▸ What needs to be done
Each entry below is to be given again word for word, with no pictures.

Data for the task Start Marker

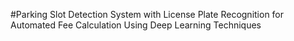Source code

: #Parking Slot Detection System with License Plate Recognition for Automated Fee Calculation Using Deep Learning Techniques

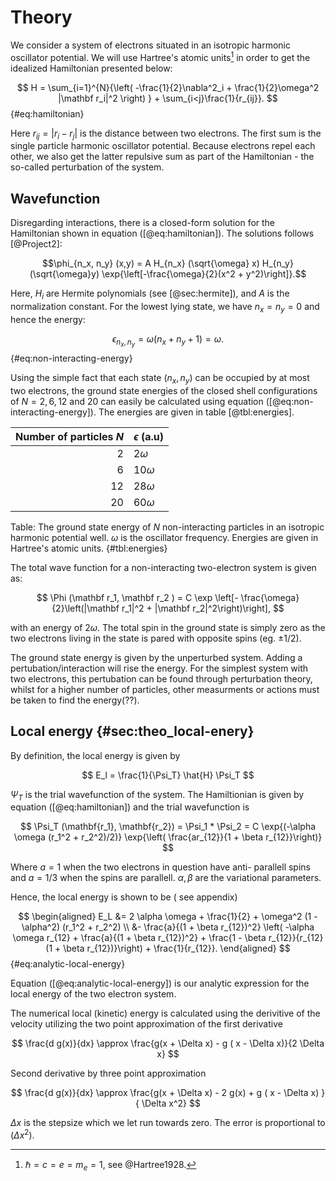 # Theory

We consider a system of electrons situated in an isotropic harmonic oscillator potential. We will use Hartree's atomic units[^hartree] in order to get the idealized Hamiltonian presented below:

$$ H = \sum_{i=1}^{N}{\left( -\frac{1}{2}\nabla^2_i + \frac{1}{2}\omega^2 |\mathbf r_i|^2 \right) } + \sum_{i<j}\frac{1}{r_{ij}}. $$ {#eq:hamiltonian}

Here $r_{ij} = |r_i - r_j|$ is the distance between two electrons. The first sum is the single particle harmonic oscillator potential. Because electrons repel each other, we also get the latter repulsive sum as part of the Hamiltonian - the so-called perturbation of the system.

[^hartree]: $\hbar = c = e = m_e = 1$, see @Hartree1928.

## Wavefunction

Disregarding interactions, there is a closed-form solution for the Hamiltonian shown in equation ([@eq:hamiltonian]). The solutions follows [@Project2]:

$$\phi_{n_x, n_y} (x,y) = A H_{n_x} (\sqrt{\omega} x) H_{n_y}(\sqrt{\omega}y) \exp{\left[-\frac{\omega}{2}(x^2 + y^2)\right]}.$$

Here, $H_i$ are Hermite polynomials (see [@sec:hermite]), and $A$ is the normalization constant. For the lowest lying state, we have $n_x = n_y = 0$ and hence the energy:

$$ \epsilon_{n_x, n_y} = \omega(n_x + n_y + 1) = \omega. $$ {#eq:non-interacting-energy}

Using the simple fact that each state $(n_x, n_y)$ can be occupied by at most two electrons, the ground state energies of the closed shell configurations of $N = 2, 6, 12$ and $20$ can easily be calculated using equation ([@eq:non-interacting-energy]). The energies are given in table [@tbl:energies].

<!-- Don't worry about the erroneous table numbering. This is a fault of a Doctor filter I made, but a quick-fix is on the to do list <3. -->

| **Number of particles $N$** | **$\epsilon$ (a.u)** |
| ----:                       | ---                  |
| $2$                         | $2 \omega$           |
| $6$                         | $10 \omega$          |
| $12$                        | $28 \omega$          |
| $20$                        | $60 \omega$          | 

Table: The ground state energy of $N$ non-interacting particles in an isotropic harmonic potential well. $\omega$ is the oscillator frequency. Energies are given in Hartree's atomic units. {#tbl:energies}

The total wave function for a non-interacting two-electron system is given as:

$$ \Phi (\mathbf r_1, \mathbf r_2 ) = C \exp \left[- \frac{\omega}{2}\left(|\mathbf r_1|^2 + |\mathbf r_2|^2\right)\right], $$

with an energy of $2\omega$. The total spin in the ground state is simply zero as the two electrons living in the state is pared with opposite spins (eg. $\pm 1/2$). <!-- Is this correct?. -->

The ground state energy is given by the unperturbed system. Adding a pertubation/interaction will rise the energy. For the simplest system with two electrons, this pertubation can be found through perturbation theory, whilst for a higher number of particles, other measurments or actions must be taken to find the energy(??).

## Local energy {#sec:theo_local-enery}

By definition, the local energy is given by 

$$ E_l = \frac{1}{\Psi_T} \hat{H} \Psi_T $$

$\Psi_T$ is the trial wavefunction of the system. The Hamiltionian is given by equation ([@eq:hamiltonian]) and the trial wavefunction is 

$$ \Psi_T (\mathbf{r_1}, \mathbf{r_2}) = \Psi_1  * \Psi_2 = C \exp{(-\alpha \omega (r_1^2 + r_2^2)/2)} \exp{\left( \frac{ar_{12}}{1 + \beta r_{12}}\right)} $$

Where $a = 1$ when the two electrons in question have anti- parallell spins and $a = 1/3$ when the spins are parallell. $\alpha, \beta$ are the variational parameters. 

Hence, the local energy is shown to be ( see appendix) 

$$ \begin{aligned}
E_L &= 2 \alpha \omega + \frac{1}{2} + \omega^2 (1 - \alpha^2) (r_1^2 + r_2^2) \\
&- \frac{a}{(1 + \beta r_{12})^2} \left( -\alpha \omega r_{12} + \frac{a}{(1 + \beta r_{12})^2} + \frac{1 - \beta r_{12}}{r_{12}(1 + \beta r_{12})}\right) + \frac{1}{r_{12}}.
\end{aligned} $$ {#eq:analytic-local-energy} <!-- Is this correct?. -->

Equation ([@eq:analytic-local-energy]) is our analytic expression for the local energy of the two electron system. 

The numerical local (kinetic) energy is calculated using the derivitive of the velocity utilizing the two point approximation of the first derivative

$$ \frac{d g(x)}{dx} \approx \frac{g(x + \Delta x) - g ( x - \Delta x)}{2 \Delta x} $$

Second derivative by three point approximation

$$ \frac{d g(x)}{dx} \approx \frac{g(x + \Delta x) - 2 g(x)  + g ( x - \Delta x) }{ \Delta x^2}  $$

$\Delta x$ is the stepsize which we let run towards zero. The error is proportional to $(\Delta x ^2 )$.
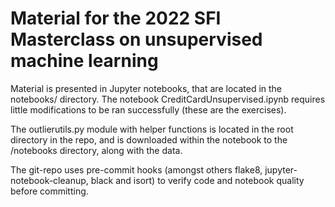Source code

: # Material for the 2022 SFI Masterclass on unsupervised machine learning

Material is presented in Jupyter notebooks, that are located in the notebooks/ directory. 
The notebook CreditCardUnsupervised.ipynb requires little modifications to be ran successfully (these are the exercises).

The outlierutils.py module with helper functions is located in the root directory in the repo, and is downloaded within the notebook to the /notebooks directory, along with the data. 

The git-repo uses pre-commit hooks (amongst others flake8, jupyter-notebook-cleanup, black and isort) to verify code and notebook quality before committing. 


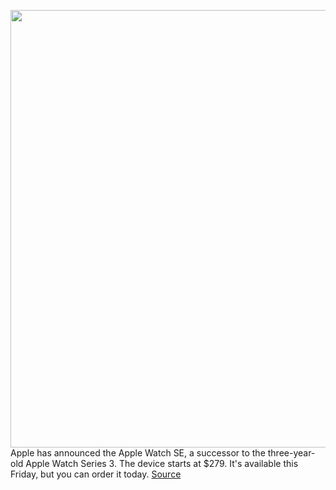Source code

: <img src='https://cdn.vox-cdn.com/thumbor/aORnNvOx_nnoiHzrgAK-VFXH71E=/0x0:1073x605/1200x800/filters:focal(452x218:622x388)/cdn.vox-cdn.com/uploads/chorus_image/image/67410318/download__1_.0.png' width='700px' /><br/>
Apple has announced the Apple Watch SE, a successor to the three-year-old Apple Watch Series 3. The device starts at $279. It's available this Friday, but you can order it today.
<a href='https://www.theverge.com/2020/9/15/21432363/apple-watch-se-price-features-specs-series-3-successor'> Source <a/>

Data for the task End Marker

▸ Answer box
Source code

: #Parking Slot Detection System with License Plate Recognition for Automated Fee Calculation Using Deep Learning Techniques

 # Theory

We consider a system of electrons situated in an isotropic harmonic oscillator potential. We will use Hartree's atomic units[^hartree] in order to get the idealized Hamiltonian presented below:

$$ H = \sum_{i=1}^{N}{\left( -\frac{1}{2}\nabla^2_i + \frac{1}{2}\omega^2 |\mathbf r_i|^2 \right) } + \sum_{i<j}\frac{1}{r_{ij}}. $$ {#eq:hamiltonian}

Here $r_{ij} = |r_i - r_j|$ is the distance between two electrons. The first sum is the single particle harmonic oscillator potential. Because electrons repel each other, we also get the latter repulsive sum as part of the Hamiltonian - the so-called perturbation of the system.

[^hartree]: $\hbar = c = e = m_e = 1$, see @Hartree1928.

## Wavefunction

Disregarding interactions, there is a closed-form solution for the Hamiltonian shown in equation ([@eq:hamiltonian]). The solutions follows [@Project2]:

$$\phi_{n_x, n_y} (x,y) = A H_{n_x} (\sqrt{\omega} x) H_{n_y}(\sqrt{\omega}y) \exp{\left[-\frac{\omega}{2}(x^2 + y^2)\right]}.$$

Here, $H_i$ are Hermite polynomials (see [@sec:hermite]), and $A$ is the normalization constant. For the lowest lying state, we have $n_x = n_y = 0$ and hence the energy:

$$ \epsilon_{n_x, n_y} = \omega(n_x + n_y + 1) = \omega. $$ {#eq:non-interacting-energy}

Using the simple fact that each state $(n_x, n_y)$ can be occupied by at most two electrons, the ground state energies of the closed shell configurations of $N = 2, 6, 12$ and $20$ can easily be calculated using equation ([@eq:non-interacting-energy]). The energies are given in table [@tbl:energies].

<!-- Don't worry about the erroneous table numbering. This is a fault of a Doctor filter I made, but a quick-fix is on the to do list <3. -->

| **Number of particles $N$** | **$\epsilon$ (a.u)** |
| ----:                       | ---                  |
| $2$                         | $2 \omega$           |
| $6$                         | $10 \omega$          |
| $12$                        | $28 \omega$          |
| $20$                        | $60 \omega$          | 

Table: The ground state energy of $N$ non-interacting particles in an isotropic harmonic potential well. $\omega$ is the oscillator frequency. Energies are given in Hartree's atomic units. {#tbl:energies}

The total wave function for a non-interacting two-electron system is given as:

$$ \Phi (\mathbf r_1, \mathbf r_2 ) = C \exp \left[- \frac{\omega}{2}\left(|\mathbf r_1|^2 + |\mathbf r_2|^2\right)\right], $$

with an energy of $2\omega$. The total spin in the ground state is simply zero as the two electrons living in the state is pared with opposite spins (eg. $\pm 1/2$). <!-- Is this correct?. -->

The ground state energy is given by the unperturbed system. Adding a pertubation/interaction will rise the energy. For the simplest system with two electrons, this pertubation can be found through perturbation theory, whilst for a higher number of particles, other measurments or actions must be taken to find the energy(??).

## Local energy {#sec:theo_local-enery}

By definition, the local energy is given by 

$$ E_l = \frac{1}{\Psi_T} \hat{H} \Psi_T $$

$\Psi_T$ is the trial wavefunction of the system. The Hamiltionian is given by equation ([@eq:hamiltonian]) and the trial wavefunction is 

$$ \Psi_T (\mathbf{r_1}, \mathbf{r_2}) = \Psi_1  * \Psi_2 = C \exp{(-\alpha \omega (r_1^2 + r_2^2)/2)} \exp{\left( \frac{ar_{12}}{1 + \beta r_{12}}\right)} $$

Where $a = 1$ when the two electrons in question have anti- parallell spins and $a = 1/3$ when the spins are parallell. $\alpha, \beta$ are the variational parameters. 

Hence, the local energy is shown to be ( see appendix) 

$$ \begin{aligned}
E_L &= 2 \alpha \omega + \frac{1}{2} + \omega^2 (1 - \alpha^2) (r_1^2 + r_2^2) \\
&- \frac{a}{(1 + \beta r_{12})^2} \left( -\alpha \omega r_{12} + \frac{a}{(1 + \beta r_{12})^2} + \frac{1 - \beta r_{12}}{r_{12}(1 + \beta r_{12})}\right) + \frac{1}{r_{12}}.
\end{aligned} $$ {#eq:analytic-local-energy} <!-- Is this correct?. -->

Equation ([@eq:analytic-local-energy]) is our analytic expression for the local energy of the two electron system. 

The numerical local (kinetic) energy is calculated using the derivitive of the velocity utilizing the two point approximation of the first derivative

$$ \frac{d g(x)}{dx} \approx \frac{g(x + \Delta x) - g ( x - \Delta x)}{2 \Delta x} $$

Second derivative by three point approximation

$$ \frac{d g(x)}{dx} \approx \frac{g(x + \Delta x) - 2 g(x)  + g ( x - \Delta x) }{ \Delta x^2}  $$

$\Delta x$ is the stepsize which we let run towards zero. The error is proportional to $(\Delta x ^2 )$.
Source code

: # Material for the 2022 SFI Masterclass on unsupervised machine learning

Material is presented in Jupyter notebooks, that are located in the notebooks/ directory. 
The notebook CreditCardUnsupervised.ipynb requires little modifications to be ran successfully (these are the exercises).

The outlierutils.py module with helper functions is located in the root directory in the repo, and is downloaded within the notebook to the /notebooks directory, along with the data. 

The git-repo uses pre-commit hooks (amongst others flake8, jupyter-notebook-cleanup, black and isort) to verify code and notebook quality before committing. 


Source code

: <img src='https://cdn.vox-cdn.com/thumbor/aORnNvOx_nnoiHzrgAK-VFXH71E=/0x0:1073x605/1200x800/filters:focal(452x218:622x388)/cdn.vox-cdn.com/uploads/chorus_image/image/67410318/download__1_.0.png' width='700px' /><br/>
Apple has announced the Apple Watch SE, a successor to the three-year-old Apple Watch Series 3. The device starts at $279. It's available this Friday, but you can order it today.
<a href='https://www.theverge.com/2020/9/15/21432363/apple-watch-se-price-features-specs-series-3-successor'> Source <a/>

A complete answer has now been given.